In the listing below, tally the lines that hold "through" and report that number by itself.

### DATASET
******

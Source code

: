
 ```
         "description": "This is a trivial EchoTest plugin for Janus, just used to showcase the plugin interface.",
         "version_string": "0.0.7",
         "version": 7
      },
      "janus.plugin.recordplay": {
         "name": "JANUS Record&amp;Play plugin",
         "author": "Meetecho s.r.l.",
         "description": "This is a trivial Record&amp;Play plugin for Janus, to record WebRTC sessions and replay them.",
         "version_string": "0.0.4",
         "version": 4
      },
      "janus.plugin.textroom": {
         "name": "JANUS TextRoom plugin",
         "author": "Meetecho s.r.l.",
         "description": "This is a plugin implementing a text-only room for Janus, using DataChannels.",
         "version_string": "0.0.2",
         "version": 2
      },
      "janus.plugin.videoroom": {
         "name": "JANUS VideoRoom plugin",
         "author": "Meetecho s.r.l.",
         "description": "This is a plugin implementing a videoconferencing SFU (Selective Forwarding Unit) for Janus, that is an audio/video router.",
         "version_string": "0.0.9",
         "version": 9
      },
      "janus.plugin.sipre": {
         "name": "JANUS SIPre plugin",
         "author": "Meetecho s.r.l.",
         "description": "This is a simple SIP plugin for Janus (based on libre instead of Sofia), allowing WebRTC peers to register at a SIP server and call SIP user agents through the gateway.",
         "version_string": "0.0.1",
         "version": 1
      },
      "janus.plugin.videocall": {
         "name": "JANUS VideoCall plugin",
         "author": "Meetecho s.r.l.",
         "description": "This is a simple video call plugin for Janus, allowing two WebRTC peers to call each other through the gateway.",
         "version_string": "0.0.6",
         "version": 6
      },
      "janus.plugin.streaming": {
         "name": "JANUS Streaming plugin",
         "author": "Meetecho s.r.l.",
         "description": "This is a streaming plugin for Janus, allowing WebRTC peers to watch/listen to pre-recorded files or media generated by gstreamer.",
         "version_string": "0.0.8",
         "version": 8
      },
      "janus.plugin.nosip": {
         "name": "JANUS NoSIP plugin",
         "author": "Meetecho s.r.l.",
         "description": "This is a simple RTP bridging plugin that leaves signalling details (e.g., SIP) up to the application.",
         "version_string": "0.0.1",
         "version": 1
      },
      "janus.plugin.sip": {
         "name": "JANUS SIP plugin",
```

******

### SOLUTION TO THE EXERCISE
2